Exercise requirements -
Exact copies of all records below are needed.

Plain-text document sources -
::::
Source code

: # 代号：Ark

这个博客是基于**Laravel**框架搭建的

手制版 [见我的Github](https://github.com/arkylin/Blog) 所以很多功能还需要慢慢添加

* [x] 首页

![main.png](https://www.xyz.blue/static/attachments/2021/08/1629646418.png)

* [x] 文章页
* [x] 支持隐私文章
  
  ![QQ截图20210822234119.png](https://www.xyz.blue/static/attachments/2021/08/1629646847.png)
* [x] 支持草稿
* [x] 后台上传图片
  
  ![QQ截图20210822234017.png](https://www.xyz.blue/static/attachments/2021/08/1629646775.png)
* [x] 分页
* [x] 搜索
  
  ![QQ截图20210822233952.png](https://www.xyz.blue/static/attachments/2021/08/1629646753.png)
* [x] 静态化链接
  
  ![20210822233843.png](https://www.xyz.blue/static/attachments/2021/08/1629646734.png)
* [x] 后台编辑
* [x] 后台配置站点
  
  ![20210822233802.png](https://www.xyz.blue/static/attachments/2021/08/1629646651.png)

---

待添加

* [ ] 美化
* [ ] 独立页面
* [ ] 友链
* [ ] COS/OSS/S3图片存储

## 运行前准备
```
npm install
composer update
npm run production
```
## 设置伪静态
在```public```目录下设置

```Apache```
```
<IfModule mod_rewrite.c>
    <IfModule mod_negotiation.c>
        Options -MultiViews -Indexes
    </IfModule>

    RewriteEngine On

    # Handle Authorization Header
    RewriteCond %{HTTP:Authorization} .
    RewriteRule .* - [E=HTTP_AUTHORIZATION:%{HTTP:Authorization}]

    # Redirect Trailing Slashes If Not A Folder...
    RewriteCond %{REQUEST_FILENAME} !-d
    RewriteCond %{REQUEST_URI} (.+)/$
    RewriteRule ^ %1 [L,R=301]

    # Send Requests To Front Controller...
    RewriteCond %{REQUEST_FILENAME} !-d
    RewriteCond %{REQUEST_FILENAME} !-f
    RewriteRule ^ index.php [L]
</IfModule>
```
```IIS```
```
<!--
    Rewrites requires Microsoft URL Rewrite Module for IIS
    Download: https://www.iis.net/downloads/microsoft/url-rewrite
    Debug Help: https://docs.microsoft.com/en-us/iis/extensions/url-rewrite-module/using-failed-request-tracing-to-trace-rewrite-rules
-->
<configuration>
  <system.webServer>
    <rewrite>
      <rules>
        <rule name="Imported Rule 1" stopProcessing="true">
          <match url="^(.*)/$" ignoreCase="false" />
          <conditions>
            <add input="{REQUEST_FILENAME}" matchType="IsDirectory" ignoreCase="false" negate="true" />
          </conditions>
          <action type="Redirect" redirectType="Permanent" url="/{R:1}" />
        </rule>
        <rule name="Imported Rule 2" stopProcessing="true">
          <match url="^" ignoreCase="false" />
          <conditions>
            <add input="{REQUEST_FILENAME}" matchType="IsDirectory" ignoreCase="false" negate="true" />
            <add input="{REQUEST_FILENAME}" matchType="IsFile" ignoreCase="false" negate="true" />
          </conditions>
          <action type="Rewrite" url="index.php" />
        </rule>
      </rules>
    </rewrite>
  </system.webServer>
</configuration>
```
::::
Response area -
Source code

: # 代号：Ark

这个博客是基于**Laravel**框架搭建的

手制版 [见我的Github](https://github.com/arkylin/Blog) 所以很多功能还需要慢慢添加

* [x] 首页

![main.png](https://www.xyz.blue/static/attachments/2021/08/1629646418.png)

* [x] 文章页
* [x] 支持隐私文章
  
  ![QQ截图20210822234119.png](https://www.xyz.blue/static/attachments/2021/08/1629646847.png)
* [x] 支持草稿
* [x] 后台上传图片
  
  ![QQ截图20210822234017.png](https://www.xyz.blue/static/attachments/2021/08/1629646775.png)
* [x] 分页
* [x] 搜索
  
  ![QQ截图20210822233952.png](https://www.xyz.blue/static/attachments/2021/08/1629646753.png)
* [x] 静态化链接
  
  ![20210822233843.png](https://www.xyz.blue/static/attachments/2021/08/1629646734.png)
* [x] 后台编辑
* [x] 后台配置站点
  
  ![20210822233802.png](https://www.xyz.blue/static/attachments/2021/08/1629646651.png)

---

待添加

* [ ] 美化
* [ ] 独立页面
* [ ] 友链
* [ ] COS/OSS/S3图片存储

## 运行前准备
```
npm install
composer update
npm run production
```
## 设置伪静态
在```public```目录下设置

```Apache```
```
<IfModule mod_rewrite.c>
    <IfModule mod_negotiation.c>
        Options -MultiViews -Indexes
    </IfModule>

    RewriteEngine On

    # Handle Authorization Header
    RewriteCond %{HTTP:Authorization} .
    RewriteRule .* - [E=HTTP_AUTHORIZATION:%{HTTP:Authorization}]

    # Redirect Trailing Slashes If Not A Folder...
    RewriteCond %{REQUEST_FILENAME} !-d
    RewriteCond %{REQUEST_URI} (.+)/$
    RewriteRule ^ %1 [L,R=301]

    # Send Requests To Front Controller...
    RewriteCond %{REQUEST_FILENAME} !-d
    RewriteCond %{REQUEST_FILENAME} !-f
    RewriteRule ^ index.php [L]
</IfModule>
```
```IIS```
```
<!--
    Rewrites requires Microsoft URL Rewrite Module for IIS
    Download: https://www.iis.net/downloads/microsoft/url-rewrite
    Debug Help: https://docs.microsoft.com/en-us/iis/extensions/url-rewrite-module/using-failed-request-tracing-to-trace-rewrite-rules
-->
<configuration>
  <system.webServer>
    <rewrite>
      <rules>
        <rule name="Imported Rule 1" stopProcessing="true">
          <match url="^(.*)/$" ignoreCase="false" />
          <conditions>
            <add input="{REQUEST_FILENAME}" matchType="IsDirectory" ignoreCase="false" negate="true" />
          </conditions>
          <action type="Redirect" redirectType="Permanent" url="/{R:1}" />
        </rule>
        <rule name="Imported Rule 2" stopProcessing="true">
          <match url="^" ignoreCase="false" />
          <conditions>
            <add input="{REQUEST_FILENAME}" matchType="IsDirectory" ignoreCase="false" negate="true" />
            <add input="{REQUEST_FILENAME}" matchType="IsFile" ignoreCase="false" negate="true" />
          </conditions>
          <action type="Rewrite" url="index.php" />
        </rule>
      </rules>
    </rewrite>
  </system.webServer>
</configuration>
```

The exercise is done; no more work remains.